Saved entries
=======

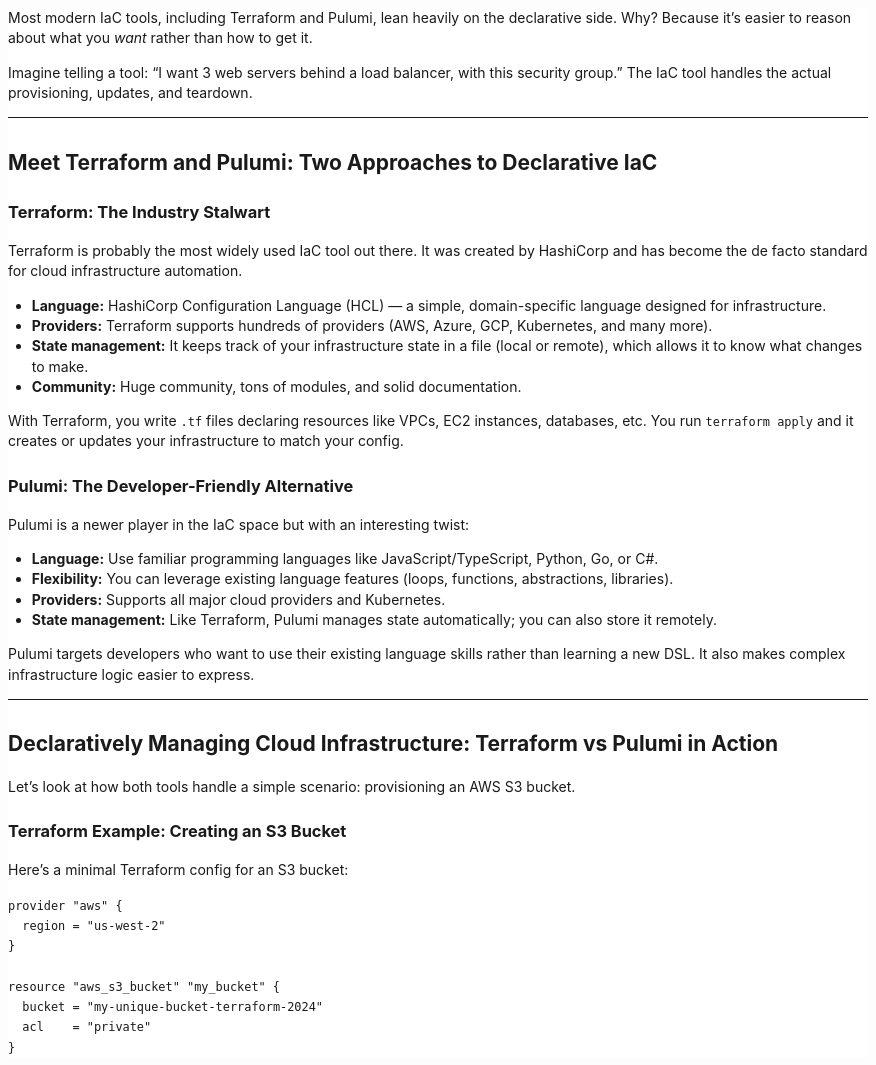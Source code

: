 Most modern IaC tools, including Terraform and Pulumi, lean heavily on the declarative side. Why? Because it’s easier to reason about what you *want* rather than how to get it.

Imagine telling a tool: “I want 3 web servers behind a load balancer, with this security group.” The IaC tool handles the actual provisioning, updates, and teardown.

---

## Meet Terraform and Pulumi: Two Approaches to Declarative IaC

### Terraform: The Industry Stalwart

Terraform is probably the most widely used IaC tool out there. It was created by HashiCorp and has become the de facto standard for cloud infrastructure automation.

- **Language:** HashiCorp Configuration Language (HCL) — a simple, domain-specific language designed for infrastructure.
- **Providers:** Terraform supports hundreds of providers (AWS, Azure, GCP, Kubernetes, and many more).
- **State management:** It keeps track of your infrastructure state in a file (local or remote), which allows it to know what changes to make.
- **Community:** Huge community, tons of modules, and solid documentation.

With Terraform, you write `.tf` files declaring resources like VPCs, EC2 instances, databases, etc. You run `terraform apply` and it creates or updates your infrastructure to match your config.

### Pulumi: The Developer-Friendly Alternative

Pulumi is a newer player in the IaC space but with an interesting twist:

- **Language:** Use familiar programming languages like JavaScript/TypeScript, Python, Go, or C#.
- **Flexibility:** You can leverage existing language features (loops, functions, abstractions, libraries).
- **Providers:** Supports all major cloud providers and Kubernetes.
- **State management:** Like Terraform, Pulumi manages state automatically; you can also store it remotely.

Pulumi targets developers who want to use their existing language skills rather than learning a new DSL. It also makes complex infrastructure logic easier to express.

---

## Declaratively Managing Cloud Infrastructure: Terraform vs Pulumi in Action

Let’s look at how both tools handle a simple scenario: provisioning an AWS S3 bucket.

### Terraform Example: Creating an S3 Bucket

Here’s a minimal Terraform config for an S3 bucket:

```hcl
provider "aws" {
  region = "us-west-2"
}

resource "aws_s3_bucket" "my_bucket" {
  bucket = "my-unique-bucket-terraform-2024"
  acl    = "private"
}
```
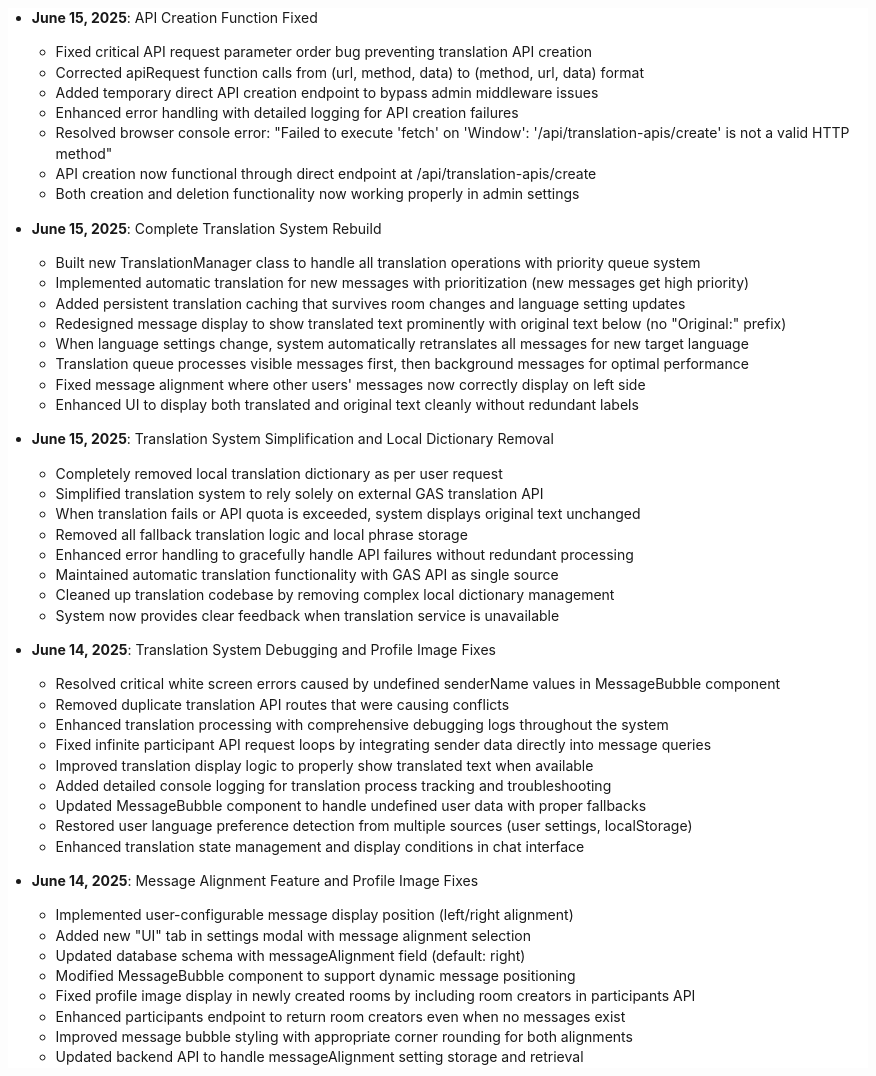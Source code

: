- **June 15, 2025**: API Creation Function Fixed
  - Fixed critical API request parameter order bug preventing translation API creation
  - Corrected apiRequest function calls from (url, method, data) to (method, url, data) format
  - Added temporary direct API creation endpoint to bypass admin middleware issues
  - Enhanced error handling with detailed logging for API creation failures
  - Resolved browser console error: "Failed to execute 'fetch' on 'Window': '/api/translation-apis/create' is not a valid HTTP method"
  - API creation now functional through direct endpoint at /api/translation-apis/create
  - Both creation and deletion functionality now working properly in admin settings

- **June 15, 2025**: Complete Translation System Rebuild
  - Built new TranslationManager class to handle all translation operations with priority queue system
  - Implemented automatic translation for new messages with prioritization (new messages get high priority)
  - Added persistent translation caching that survives room changes and language setting updates
  - Redesigned message display to show translated text prominently with original text below (no "Original:" prefix)
  - When language settings change, system automatically retranslates all messages for new target language
  - Translation queue processes visible messages first, then background messages for optimal performance
  - Fixed message alignment where other users' messages now correctly display on left side
  - Enhanced UI to display both translated and original text cleanly without redundant labels

- **June 15, 2025**: Translation System Simplification and Local Dictionary Removal
  - Completely removed local translation dictionary as per user request
  - Simplified translation system to rely solely on external GAS translation API
  - When translation fails or API quota is exceeded, system displays original text unchanged
  - Removed all fallback translation logic and local phrase storage
  - Enhanced error handling to gracefully handle API failures without redundant processing
  - Maintained automatic translation functionality with GAS API as single source
  - Cleaned up translation codebase by removing complex local dictionary management
  - System now provides clear feedback when translation service is unavailable

- **June 14, 2025**: Translation System Debugging and Profile Image Fixes
  - Resolved critical white screen errors caused by undefined senderName values in MessageBubble component
  - Removed duplicate translation API routes that were causing conflicts
  - Enhanced translation processing with comprehensive debugging logs throughout the system
  - Fixed infinite participant API request loops by integrating sender data directly into message queries
  - Improved translation display logic to properly show translated text when available
  - Added detailed console logging for translation process tracking and troubleshooting
  - Updated MessageBubble component to handle undefined user data with proper fallbacks
  - Restored user language preference detection from multiple sources (user settings, localStorage)
  - Enhanced translation state management and display conditions in chat interface

- **June 14, 2025**: Message Alignment Feature and Profile Image Fixes
  - Implemented user-configurable message display position (left/right alignment)
  - Added new "UI" tab in settings modal with message alignment selection
  - Updated database schema with messageAlignment field (default: right)
  - Modified MessageBubble component to support dynamic message positioning
  - Fixed profile image display in newly created rooms by including room creators in participants API
  - Enhanced participants endpoint to return room creators even when no messages exist
  - Improved message bubble styling with appropriate corner rounding for both alignments
  - Updated backend API to handle messageAlignment setting storage and retrieval

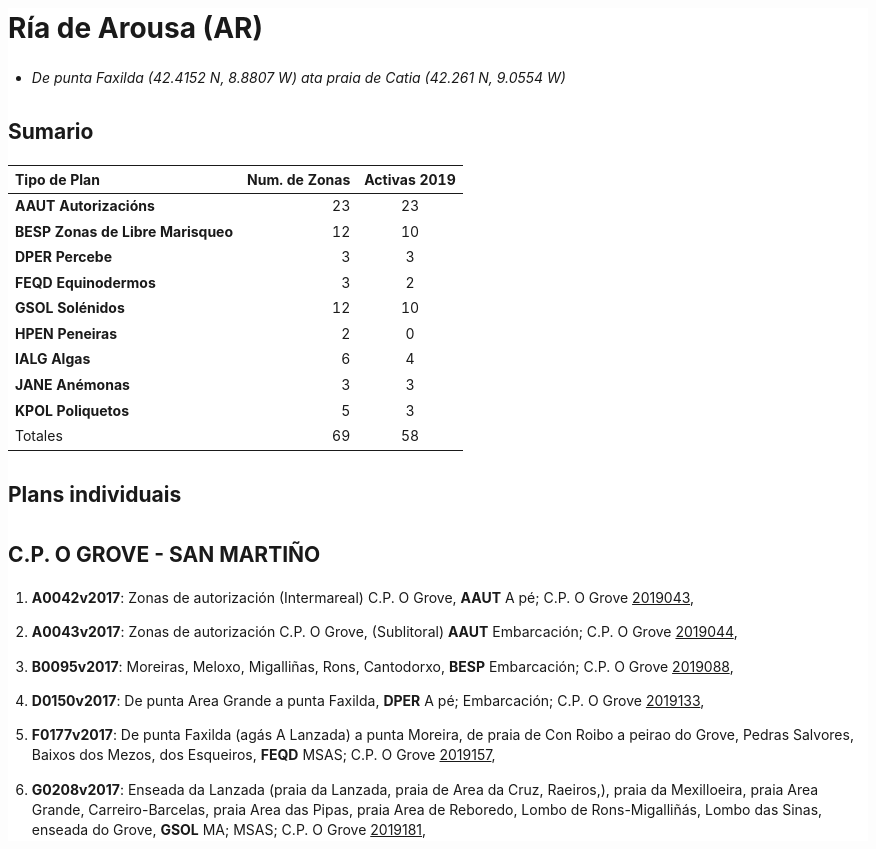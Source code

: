 
# Ría de Arousa (AR)

* _De punta Faxilda (42.4152 N, 8.8807 W) ata praia de Catia (42.261 N, 9.0554 W)_

## Sumario



|Tipo de Plan | Num. de Zonas| Activas 2019 |
|:------------|--------------:|:-----------:|
|__AAUT Autorizacións__| 23 | 23|
|__BESP Zonas de Libre Marisqueo__| 12 | 10 |
|__DPER Percebe__| 3 | 3 |
|__FEQD Equinodermos__| 3 | 2 |
|__GSOL Solénidos__| 12 | 10 |
|__HPEN Peneiras__| 2 | 0 |
|__IALG Algas__| 6 | 4 |
|__JANE Anémonas__| 3 | 3 |
|__KPOL Poliquetos__| 5 | 3 |
|Totales| 69 | 58 |

## Plans individuais

## C.P. O GROVE - SAN MARTIÑO

1. __A0042v2017__: Zonas de autorización (Intermareal) C.P. O Grove, __AAUT__ A pé; C.P. O Grove [2019043](https://galirema.wikia.org/es/wiki/Pexma2019AAUT043),

1. __A0043v2017__: Zonas de autorización C.P. O Grove, (Sublitoral) __AAUT__ Embarcación; C.P. O Grove [2019044](https://galirema.wikia.org/es/wiki/Pexma2019AAUT044),

1. __B0095v2017__: Moreiras, Meloxo, Migalliñas, Rons, Cantodorxo, __BESP__ Embarcación; C.P. O Grove [2019088](https://galirema.wikia.org/es/wiki/Pexma2019BESP088),

1. __D0150v2017__: De punta Area Grande a punta Faxilda, __DPER__ A pé; Embarcación; C.P. O Grove [2019133](https://galirema.wikia.org/es/wiki/Pexma2019DPER133),

1. __F0177v2017__: De punta Faxilda (agás A Lanzada) a punta Moreira, de praia de Con Roibo a peirao do Grove, Pedras Salvores, Baixos dos Mezos, dos Esqueiros, __FEQD__ MSAS; C.P. O Grove [2019157](https://galirema.wikia.org/es/wiki/Pexma2019FEQD157),

1. __G0208v2017__: Enseada da Lanzada (praia da Lanzada, praia de Area da Cruz, Raeiros,), praia da Mexilloeira, praia Area Grande, Carreiro-Barcelas, praia Area das Pipas, praia Area de Reboredo, Lombo de Rons-Migalliñás, Lombo das Sinas, enseada do Grove, __GSOL__ MA; MSAS; C.P. O Grove [2019181](https://galirema.wikia.org/es/wiki/Pexma2019GSOL181),
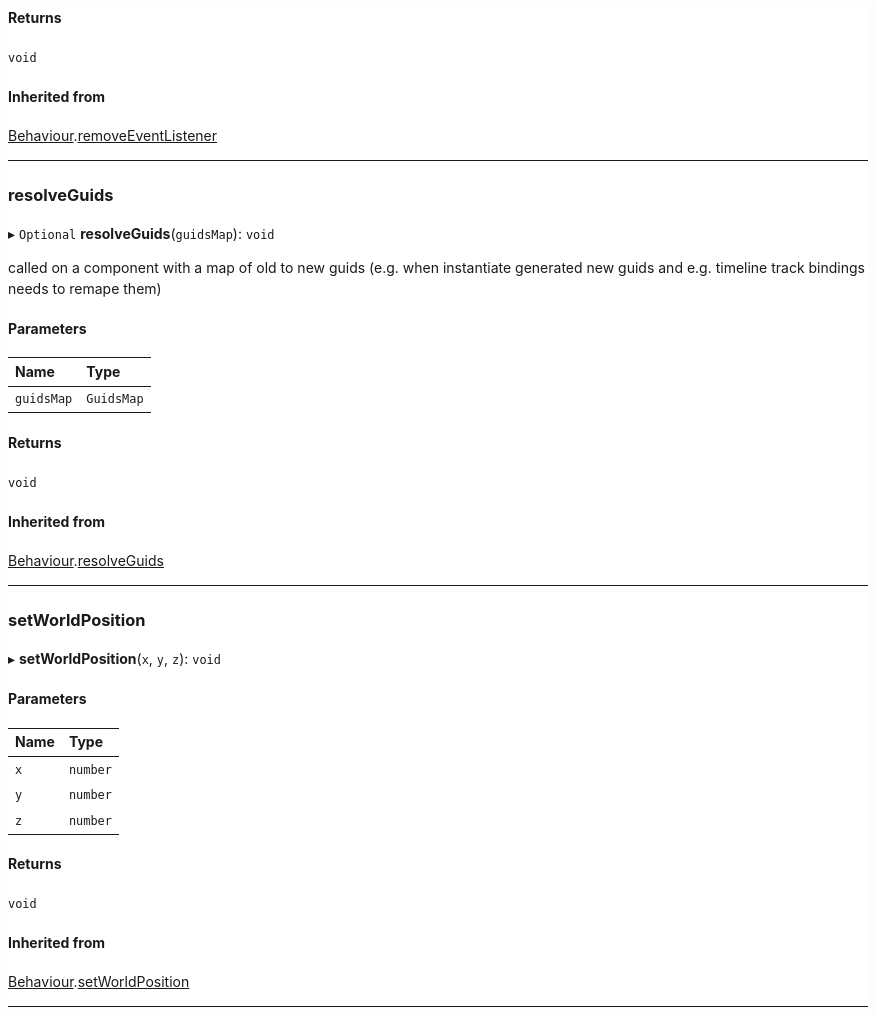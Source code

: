 #### Returns

`void`

#### Inherited from

[Behaviour](Behaviour.md).[removeEventListener](Behaviour.md#removeeventlistener)

___

### resolveGuids

▸ `Optional` **resolveGuids**(`guidsMap`): `void`

called on a component with a map of old to new guids (e.g. when instantiate generated new guids and e.g. timeline track bindings needs to remape them)

#### Parameters

| Name | Type |
| :------ | :------ |
| `guidsMap` | `GuidsMap` |

#### Returns

`void`

#### Inherited from

[Behaviour](Behaviour.md).[resolveGuids](Behaviour.md#resolveguids)

___

### setWorldPosition

▸ **setWorldPosition**(`x`, `y`, `z`): `void`

#### Parameters

| Name | Type |
| :------ | :------ |
| `x` | `number` |
| `y` | `number` |
| `z` | `number` |

#### Returns

`void`

#### Inherited from

[Behaviour](Behaviour.md).[setWorldPosition](Behaviour.md#setworldposition)

___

=======

| PROBLEM STATEMENT |
Your answer should consist solely of the lines above from the line with "- Fixed message" to the line with "- Enhanced error handling to", both included, reproduced exactly.

| FINISHED TASK |
  - Fixed message alignment where other users' messages now correctly display on left side
  - Enhanced UI to display both translated and original text cleanly without redundant labels

- **June 15, 2025**: Translation System Simplification and Local Dictionary Removal
  - Completely removed local translation dictionary as per user request
  - Simplified translation system to rely solely on external GAS translation API
  - When translation fails or API quota is exceeded, system displays original text unchanged
  - Removed all fallback translation logic and local phrase storage
  - Enhanced error handling to gracefully handle API failures without redundant processing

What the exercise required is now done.